Three years later, GE is on track to deliver on all of its pledges, generating a reported $15 billion in revenue from “green” products in 2007 and decreasing internal energy consumption ahead of goal. This is a text book case of thinking big and executing bigger. The ecomagination program has way too many legs to cover here so let me just call your attention to two experiential components.
The first is an online game called GeoTerra that GE launched about two years ago that continues to draw a robust audience. Here’s what Future-Making Serious Gamer had to say about it:
Geoterra is an interactive GE-branded experience that presents game-like attractions that allow players to enhance the well being of an island’s inhabitants and environment through the diversity of GE’s ecomagination products and their ability to create a greener planet.
The challenge of the game revolves around the player’s ability to interact with three eco-challenges and not only score as high as possible, but recognize the best use for each of the GE products and effectively utilize them on the fictitious island. Optimal performance results in a higher Geoscore.
The second is the “imagination center” that is being built right now in Beijing for the Olympic Games. According to the New York Times report today, this two-story building in the middle of the Olympic Green is “half fun house, half museum.”
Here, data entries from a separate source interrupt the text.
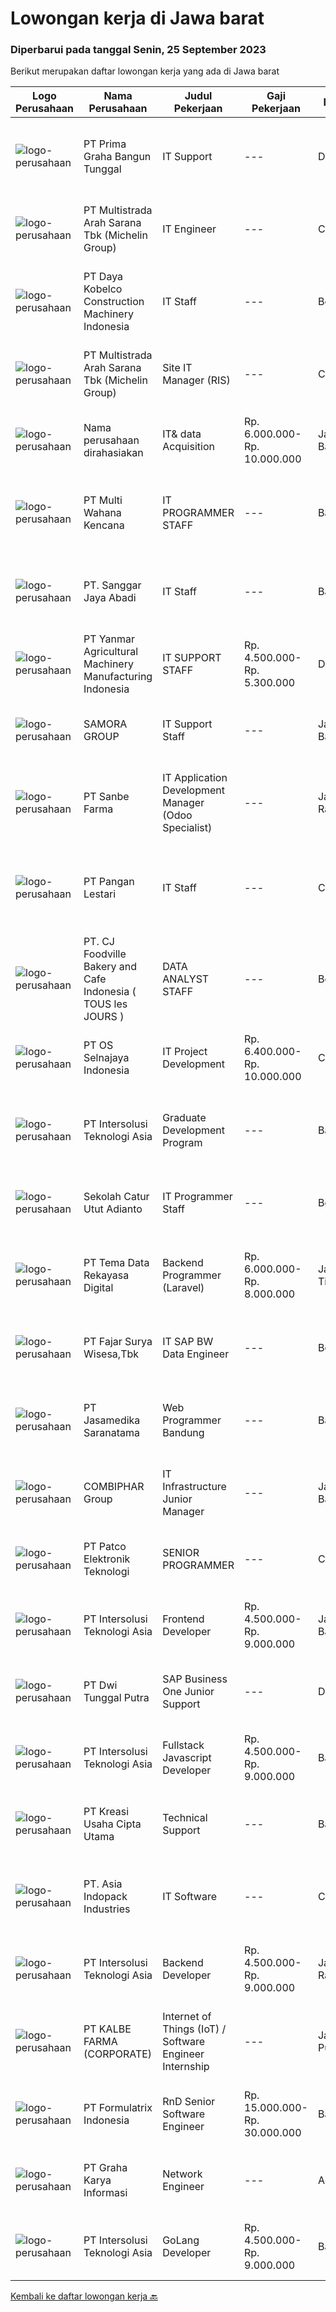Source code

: 
  # Lowongan kerja di Jawa barat

  ### Diperbarui pada tanggal Senin, 25 September 2023

  Berikut merupakan daftar lowongan kerja yang ada di Jawa barat

  |Logo Perusahaan | Nama Perusahaan | Judul Pekerjaan | Gaji Pekerjaan | Lokasi | Deskripsi | Tanggal diunggah | Pranala |
  | -------------- | --------------- | --------------- | --------- | --------- | -------------- | ------- | ----------- |
  |![logo-perusahaan](https://image-service-cdn.seek.com.au/14cfbc153a50dfd952ab23d6c87e0e874ff9642a/ee4dce1061f3f616224767ad58cb2fc751b8d2dc)|PT Prima Graha Bangun Tunggal|IT Support|---|Depok|Deskripsi Pekerjaan : Mampu menganalisa masalah dan berkomunikasi dengan baik Paham mengenai Trouble Shooting Hardware komputer dan system operasi...|Kamis, 21 September 2023|https://www.jobstreet.co.id/id/job/it-support-4477519?token=0~02f85e27-9613-4c0f-8098-d4cc72711832&sectionRank=1&jobId=jobstreet-id-job-4477519|
|![logo-perusahaan](https://image-service-cdn.seek.com.au/c63def6c0b39f52405051b63aabc2572a93dcdd5/ee4dce1061f3f616224767ad58cb2fc751b8d2dc)|PT Multistrada Arah Sarana Tbk (Michelin Group)|IT Engineer|---|Cikarang|MISSION:Maintain and supervise operations of the infrastructure and equipment of the site, participate in implementations or evolutions of...|Selasa, 19 September 2023|https://www.jobstreet.co.id/id/job/it-engineer-4473731?token=0~02f85e27-9613-4c0f-8098-d4cc72711832&sectionRank=2&jobId=jobstreet-id-job-4473731|
|![logo-perusahaan](https://image-service-cdn.seek.com.au/108928814f07b117a8ca5232499f6f6881e777b0/ee4dce1061f3f616224767ad58cb2fc751b8d2dc)|PT Daya Kobelco Construction Machinery Indonesia|IT Staff|---|Bekasi|QUALIFICATION: Age max. 35 years old Graduated min a bachelor’s in informatic technology/computer science. Fluent in spoken and written English (B2)....|Jumat, 22 September 2023|https://www.jobstreet.co.id/id/job/it-staff-4478543?token=0~02f85e27-9613-4c0f-8098-d4cc72711832&sectionRank=3&jobId=jobstreet-id-job-4478543|
|![logo-perusahaan](https://image-service-cdn.seek.com.au/c63def6c0b39f52405051b63aabc2572a93dcdd5/ee4dce1061f3f616224767ad58cb2fc751b8d2dc)|PT Multistrada Arah Sarana Tbk (Michelin Group)|Site IT Manager (RIS)|---|Cikarang|MISSION:Manage the availability, the technical performance of IS functions allocated to a site (server, network, server room, PC, applications,...|Selasa, 19 September 2023|https://www.jobstreet.co.id/id/job/site-it-manager-ris-4473724?token=0~02f85e27-9613-4c0f-8098-d4cc72711832&sectionRank=4&jobId=jobstreet-id-job-4473724|
|![logo-perusahaan](https://i.ibb.co/sqvTCh9/112815900-stock-vector-no-image-available-icon-flat-vector.webp)|Nama perusahaan dirahasiakan|IT& data Acquisition|Rp. 6.000.000-Rp. 10.000.000|Jawa Barat|Menginplementasikan/menerapkan IOT (Internet Of Things) untuk akuisisi data operasional WTP &amp; WWTP secara online Memahami system otomatisasi...|Jumat, 22 September 2023|https://www.jobstreet.co.id/id/job/it-data-acquisition-4475187?token=0~02f85e27-9613-4c0f-8098-d4cc72711832&sectionRank=5&jobId=jobstreet-id-job-4475187|
|![logo-perusahaan](https://image-service-cdn.seek.com.au/8a21d582e50f0d132f214ae36bd88b23e5a42b73/ee4dce1061f3f616224767ad58cb2fc751b8d2dc)|PT Multi Wahana Kencana|IT PROGRAMMER STAFF|---|Bandung|Deskripsi pekerjaan: Menerima, memprioritaskan, dan menyelesaikan permintaan bantuan IT. Instalasi dan software maintenance. Membuat aplikasi baik itu...|Sabtu, 23 September 2023|https://www.jobstreet.co.id/id/job/it-programmer-staff-4475839?token=0~02f85e27-9613-4c0f-8098-d4cc72711832&sectionRank=6&jobId=jobstreet-id-job-4475839|
|![logo-perusahaan](https://image-service-cdn.seek.com.au/fc1f0c3b6ec8e12c5e87ab77dc61c8fd1299b8db/ee4dce1061f3f616224767ad58cb2fc751b8d2dc)|PT. Sanggar Jaya Abadi|IT Staff|---|Bandung|Menganalisa sistem /database Develop Sistem yang akan atau sedang berjalan Bertanggung jawab terhadap permasalahan jaringan internet Memastikan server...|Kamis, 21 September 2023|https://www.jobstreet.co.id/id/job/it-staff-4477523?token=0~02f85e27-9613-4c0f-8098-d4cc72711832&sectionRank=7&jobId=jobstreet-id-job-4477523|
|![logo-perusahaan](https://image-service-cdn.seek.com.au/f40ca93ea3b3db5732bcf856f37bf0e21211d904/ee4dce1061f3f616224767ad58cb2fc751b8d2dc)|PT Yanmar Agricultural Machinery Manufacturing Indonesia|IT SUPPORT STAFF|Rp. 4.500.000-Rp. 5.300.000|Depok|·    Minimum Graduate from Vocational High School/ SMK or Bachelor Degree, majoring computer software;·    Computer skills, software &amp; Hardware is...|Selasa, 19 September 2023|https://www.jobstreet.co.id/id/job/it-support-staff-4473709?token=0~02f85e27-9613-4c0f-8098-d4cc72711832&sectionRank=8&jobId=jobstreet-id-job-4473709|
|![logo-perusahaan](https://image-service-cdn.seek.com.au/8ee8703249293872f025649d857e6f7150f60f96/ee4dce1061f3f616224767ad58cb2fc751b8d2dc)|SAMORA GROUP|IT Support Staff|---|Jawa Barat|Melakukan pengembangan dan memonitor operasional Network dan Server Pengolahan terhadap Hardware, Software dan perangkat Telekomunikasi serta...|Rabu, 20 September 2023|https://www.jobstreet.co.id/id/job/it-support-staff-4476166?token=0~02f85e27-9613-4c0f-8098-d4cc72711832&sectionRank=9&jobId=jobstreet-id-job-4476166|
|![logo-perusahaan](https://image-service-cdn.seek.com.au/6d60d1bb470f6f3bdb9b3bb0bb3c41a3a5d98b9d/ee4dce1061f3f616224767ad58cb2fc751b8d2dc)|PT Sanbe Farma|IT Application Development Manager (Odoo Specialist)|---|Jakarta Raya|Syarat Jabatan : Pendidikan minimal Sarjana Informatika dari Universitas Terkemuka Usia maksimal 40 tahun Memahami dan menguasai perangkat lunak...|Jumat, 22 September 2023|https://www.jobstreet.co.id/id/job/it-application-development-manager-odoo-specialist-4478351?token=0~02f85e27-9613-4c0f-8098-d4cc72711832&sectionRank=10&jobId=jobstreet-id-job-4478351|
|![logo-perusahaan](https://image-service-cdn.seek.com.au/548edc0d3dbc305829ae7bb2f0f71783e54f3170/ee4dce1061f3f616224767ad58cb2fc751b8d2dc)|PT Pangan Lestari|IT Staff|---|Cikarang|Menganalisis akar penyebab gangguan operasional dan memberikan solusi. Mengembangkan tindakan pencegahan dan mendokumentasikan prosedur penyelesaian...|Rabu, 20 September 2023|https://www.jobstreet.co.id/id/job/it-staff-4475615?token=0~02f85e27-9613-4c0f-8098-d4cc72711832&sectionRank=11&jobId=jobstreet-id-job-4475615|
|![logo-perusahaan](https://image-service-cdn.seek.com.au/25647efbe56d8431813e01cc7b6c1727e49f6b11/ee4dce1061f3f616224767ad58cb2fc751b8d2dc)|PT. CJ Foodville Bakery and Cafe Indonesia ( TOUS les JOURS )|DATA ANALYST STAFF|---|Bekasi|Kualifikasi : Pendidikan min. SMU/SMK/STM/D3/S1 (Tehnik Informatika, Matematika, Statistika) Memiliki pengalaman di perusahaan F&amp;B/Pabrik sebagai...|Kamis, 21 September 2023|https://www.jobstreet.co.id/id/job/data-analyst-staff-4476552?token=0~02f85e27-9613-4c0f-8098-d4cc72711832&sectionRank=12&jobId=jobstreet-id-job-4476552|
|![logo-perusahaan](https://image-service-cdn.seek.com.au/975456fbbdbfbdc066c90c0744fc2601c3f8f600/ee4dce1061f3f616224767ad58cb2fc751b8d2dc)|PT OS Selnajaya Indonesia|IT Project Development|Rp. 6.400.000-Rp. 10.000.000|Cikarang|[ URGENT HIRING !! ]Our Client from Manufacture Industry is looking for IT Project Development based in with the details:Job Description:- Designing...|Kamis, 21 September 2023|https://www.jobstreet.co.id/id/job/it-project-development-4476454?token=0~02f85e27-9613-4c0f-8098-d4cc72711832&sectionRank=13&jobId=jobstreet-id-job-4476454|
|![logo-perusahaan](https://image-service-cdn.seek.com.au/f715d3e393651de2fe5a9214d72612dd30f629b2/ee4dce1061f3f616224767ad58cb2fc751b8d2dc)|PT Intersolusi Teknologi Asia|Graduate Development Program|---|Bandung|RESPONSIBILITIES: Will be train as developer for 3 or 4 months. REQUIREMENTS: Good understanding in logic and algorithm Have knowledge in Object...|Jumat, 22 September 2023|https://www.jobstreet.co.id/id/job/graduate-development-program-4478014?token=0~02f85e27-9613-4c0f-8098-d4cc72711832&sectionRank=14&jobId=jobstreet-id-job-4478014|
|![logo-perusahaan](https://image-service-cdn.seek.com.au/efbd9b5791181becb5e6d839fabddc1c04a81899/ee4dce1061f3f616224767ad58cb2fc751b8d2dc)|Sekolah Catur Utut Adianto|IT Programmer Staff|---|Bekasi|WE'RE HIRING!!!Kualifikasi- Pendidikan min. D3 jurusan Teknik Informatika / Sistem Informasi- Pengalaman minimal 1 tahun (fresh graduate are welcome)-...|Rabu, 20 September 2023|https://www.jobstreet.co.id/id/job/it-programmer-staff-4474598?token=0~02f85e27-9613-4c0f-8098-d4cc72711832&sectionRank=15&jobId=jobstreet-id-job-4474598|
|![logo-perusahaan](https://image-service-cdn.seek.com.au/812d45eaa454c252375089f0f99c1aa0a71ac9cf/ee4dce1061f3f616224767ad58cb2fc751b8d2dc)|PT Tema Data Rekayasa Digital|Backend Programmer (Laravel)|Rp. 6.000.000-Rp. 8.000.000|Jakarta Timur|We are seeking talent of Laravel Programmer to support our eCommerce, Games and Video StreamingProjects Technical Requirement: Strong with REST API...|Minggu, 24 September 2023|https://www.jobstreet.co.id/id/job/backend-programmer-laravel-4479072?token=0~02f85e27-9613-4c0f-8098-d4cc72711832&sectionRank=16&jobId=jobstreet-id-job-4479072|
|![logo-perusahaan](https://image-service-cdn.seek.com.au/c6b04c883416062f367f9c49187755f94cae4ce3/ee4dce1061f3f616224767ad58cb2fc751b8d2dc)|PT Fajar Surya Wisesa,Tbk|IT SAP BW Data Engineer|---|Bekasi|Responsible in collecting, storing and analyzing huge sets of data Perform BW system configuration. Partake in System Integration Test and User...|Rabu, 20 September 2023|https://www.jobstreet.co.id/id/job/it-sap-bw-data-engineer-4475873?token=0~02f85e27-9613-4c0f-8098-d4cc72711832&sectionRank=17&jobId=jobstreet-id-job-4475873|
|![logo-perusahaan](https://image-service-cdn.seek.com.au/172fba7ccd5ea4395b3bcad5f9d7d531f942b6e6/ee4dce1061f3f616224767ad58cb2fc751b8d2dc)|PT Jasamedika Saranatama|Web Programmer Bandung|---|Bandung|Kualifikasi: Pendidikan D3 atau S1 (Teknik Informatika/Manajemen Informatika/Sistem Informatika/Teknik Komputer) Memiliki pengalaman minimal selama 2...|Jumat, 22 September 2023|https://www.jobstreet.co.id/id/job/web-programmer-bandung-4478633?token=0~02f85e27-9613-4c0f-8098-d4cc72711832&sectionRank=18&jobId=jobstreet-id-job-4478633|
|![logo-perusahaan](https://image-service-cdn.seek.com.au/a075fbb3deb0dc6f37c3d7b124968dd746422cc6/ee4dce1061f3f616224767ad58cb2fc751b8d2dc)|COMBIPHAR Group|IT Infrastructure Junior Manager|---|Jawa Barat|Minimal Persyaratan: Minimal S1 Sistem Informasi/Teknik Informatika. Memiliki pengalaman sebagai IT Infrastruktur Senior Supervisor di perusahaan...|Senin, 18 September 2023|https://www.jobstreet.co.id/id/job/it-infrastructure-junior-manager-4473165?token=0~02f85e27-9613-4c0f-8098-d4cc72711832&sectionRank=19&jobId=jobstreet-id-job-4473165|
|![logo-perusahaan](https://image-service-cdn.seek.com.au/46135da303889e6c27ceea1a4ccd67c78d23ba47/ee4dce1061f3f616224767ad58cb2fc751b8d2dc)|PT Patco Elektronik Teknologi|SENIOR PROGRAMMER|---|Cikarang|We are electronics manufacturing company located in Cikarang Barat-Bekasi, West Java, and are looking for qualified candidate :SENIOR PROGRAMMER(...|Rabu, 20 September 2023|https://www.jobstreet.co.id/id/job/senior-programmer-4475847?token=0~02f85e27-9613-4c0f-8098-d4cc72711832&sectionRank=20&jobId=jobstreet-id-job-4475847|
|![logo-perusahaan](https://image-service-cdn.seek.com.au/f715d3e393651de2fe5a9214d72612dd30f629b2/ee4dce1061f3f616224767ad58cb2fc751b8d2dc)|PT Intersolusi Teknologi Asia|Frontend Developer|Rp. 4.500.000-Rp. 9.000.000|Jawa Barat|Responsibilities :Your duties will include (but will not be limited to): Performing or directing website updates. Developing, maintaining and...|Jumat, 22 September 2023|https://www.jobstreet.co.id/id/job/frontend-developer-4477824?token=0~02f85e27-9613-4c0f-8098-d4cc72711832&sectionRank=21&jobId=jobstreet-id-job-4477824|
|![logo-perusahaan](https://image-service-cdn.seek.com.au/659ba97adf7218b6426ff57b22623f34f5d03ce2/ee4dce1061f3f616224767ad58cb2fc751b8d2dc)|PT Dwi Tunggal Putra|SAP Business One Junior Support|---|Depok|Tanggung Jawab Pekerjaan : Menerima, menilai dan merespons permintaan dukungan teknis day to day dari pengguna SAP Bussiness One. Memberikan bantuan...|Jumat, 22 September 2023|https://www.jobstreet.co.id/id/job/sap-business-one-junior-support-4477938?token=0~02f85e27-9613-4c0f-8098-d4cc72711832&sectionRank=22&jobId=jobstreet-id-job-4477938|
|![logo-perusahaan](https://image-service-cdn.seek.com.au/f715d3e393651de2fe5a9214d72612dd30f629b2/ee4dce1061f3f616224767ad58cb2fc751b8d2dc)|PT Intersolusi Teknologi Asia|Fullstack Javascript Developer|Rp. 4.500.000-Rp. 9.000.000|Bandung|Responsibilities:Your duties will include (but will not be limited to): Performing or directing website updates. Developing, maintaining and...|Jumat, 22 September 2023|https://www.jobstreet.co.id/id/job/fullstack-javascript-developer-4477818?token=0~02f85e27-9613-4c0f-8098-d4cc72711832&sectionRank=23&jobId=jobstreet-id-job-4477818|
|![logo-perusahaan](https://image-service-cdn.seek.com.au/ecce3875147809ca4b3ba316b2cc2bc6331c52ac/ee4dce1061f3f616224767ad58cb2fc751b8d2dc)|PT Kreasi Usaha Cipta Utama|Technical Support|---|Bandung|Tanggung jawab pekerjaan: Berkoordinasi dengan petugas lapangan &amp; senior engineer untuk menyelesaikan ticket issue / keluhan user yang dikirimkan...|Kamis, 21 September 2023|https://www.jobstreet.co.id/id/job/technical-support-4474905?token=0~02f85e27-9613-4c0f-8098-d4cc72711832&sectionRank=24&jobId=jobstreet-id-job-4474905|
|![logo-perusahaan](https://image-service-cdn.seek.com.au/83b0c3bdd943a8fb21ccb655420cb52a2cf8dbec/ee4dce1061f3f616224767ad58cb2fc751b8d2dc)|PT. Asia Indopack Industries|IT Software|---|Cikarang|• Melakukan kontrol penuh pekerjaan Software• Melaporkan dan mendiskusikan masalah dengan atasan langsung• Membuat laporan mingguan dan bulanan...|Rabu, 20 September 2023|https://www.jobstreet.co.id/id/job/it-software-4476100?token=0~02f85e27-9613-4c0f-8098-d4cc72711832&sectionRank=25&jobId=jobstreet-id-job-4476100|
|![logo-perusahaan](https://image-service-cdn.seek.com.au/f715d3e393651de2fe5a9214d72612dd30f629b2/ee4dce1061f3f616224767ad58cb2fc751b8d2dc)|PT Intersolusi Teknologi Asia|Backend Developer|Rp. 4.500.000-Rp. 9.000.000|Jakarta Raya|Responsibilities :Your duties will include (but will not be limited to): Performing or directing website updates. Developing, maintaining and...|Jumat, 22 September 2023|https://www.jobstreet.co.id/id/job/backend-developer-4477817?token=0~02f85e27-9613-4c0f-8098-d4cc72711832&sectionRank=26&jobId=jobstreet-id-job-4477817|
|![logo-perusahaan](https://image-service-cdn.seek.com.au/83824c3d342587839e63cfe58f5bfd178fdbc67e/ee4dce1061f3f616224767ad58cb2fc751b8d2dc)|PT KALBE FARMA (CORPORATE)|Internet of Things (IoT) / Software Engineer Internship|---|Jakarta Pusat|Requirements: Final semester undergraduate/master students Majoring in Computer Engineering / Electrical Engineering / Mechatronics (Teknik...|Senin, 18 September 2023|https://www.jobstreet.co.id/id/job/internet-of-things-iot-software-engineer-internship-4473023?token=0~02f85e27-9613-4c0f-8098-d4cc72711832&sectionRank=27&jobId=jobstreet-id-job-4473023|
|![logo-perusahaan](https://image-service-cdn.seek.com.au/e68aac730da390a16ce750d09b06eaca69364b55/ee4dce1061f3f616224767ad58cb2fc751b8d2dc)|PT Formulatrix Indonesia|RnD Senior Software Engineer|Rp. 15.000.000-Rp. 30.000.000|Bandung|Headquartered in Dubai, United Arab Emirates, Formulatrix is a fast-growing robotic automation equipment manufacturer and software solutions provider...|Kamis, 21 September 2023|https://www.jobstreet.co.id/id/job/rnd-senior-software-engineer-4476769?token=0~02f85e27-9613-4c0f-8098-d4cc72711832&sectionRank=28&jobId=jobstreet-id-job-4476769|
|![logo-perusahaan](https://image-service-cdn.seek.com.au/c318dd0b699c6160d2411e7473745c289633be44/ee4dce1061f3f616224767ad58cb2fc751b8d2dc)|PT Graha Karya Informasi|Network Engineer|---|Aceh|Deskripsi Pekerjaan Candidate must possess at least Senior High School, Bachelor's Degree (Is a plus) At least 3 Year(s) of working experience in the...|Kamis, 21 September 2023|https://www.jobstreet.co.id/id/job/network-engineer-4476356?token=0~02f85e27-9613-4c0f-8098-d4cc72711832&sectionRank=29&jobId=jobstreet-id-job-4476356|
|![logo-perusahaan](https://image-service-cdn.seek.com.au/f715d3e393651de2fe5a9214d72612dd30f629b2/ee4dce1061f3f616224767ad58cb2fc751b8d2dc)|PT Intersolusi Teknologi Asia|GoLang Developer|Rp. 4.500.000-Rp. 9.000.000|Bandung|Responsibilities : Designing and building for Web Application platform. Ensuring the performance, quality, and responsiveness of applications....|Kamis, 21 September 2023|https://www.jobstreet.co.id/id/job/golang-developer-4476724?token=0~02f85e27-9613-4c0f-8098-d4cc72711832&sectionRank=30&jobId=jobstreet-id-job-4476724|


  [Kembali ke daftar lowongan kerja 🔙](../README.md#daftar-lowongan-kerja)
The exhibits are aimed at adults, with enough just-for-fun features so that a visiting executive need not feel guilty about dragging along the whole family. In the center’s wind energy room, children — or any adult whose inner child is clamoring for attention — can wave their arms to make digital projections of objects sway in the wind they create. In the water purification room, they will walk on a video projection of water, with each step creating ripples.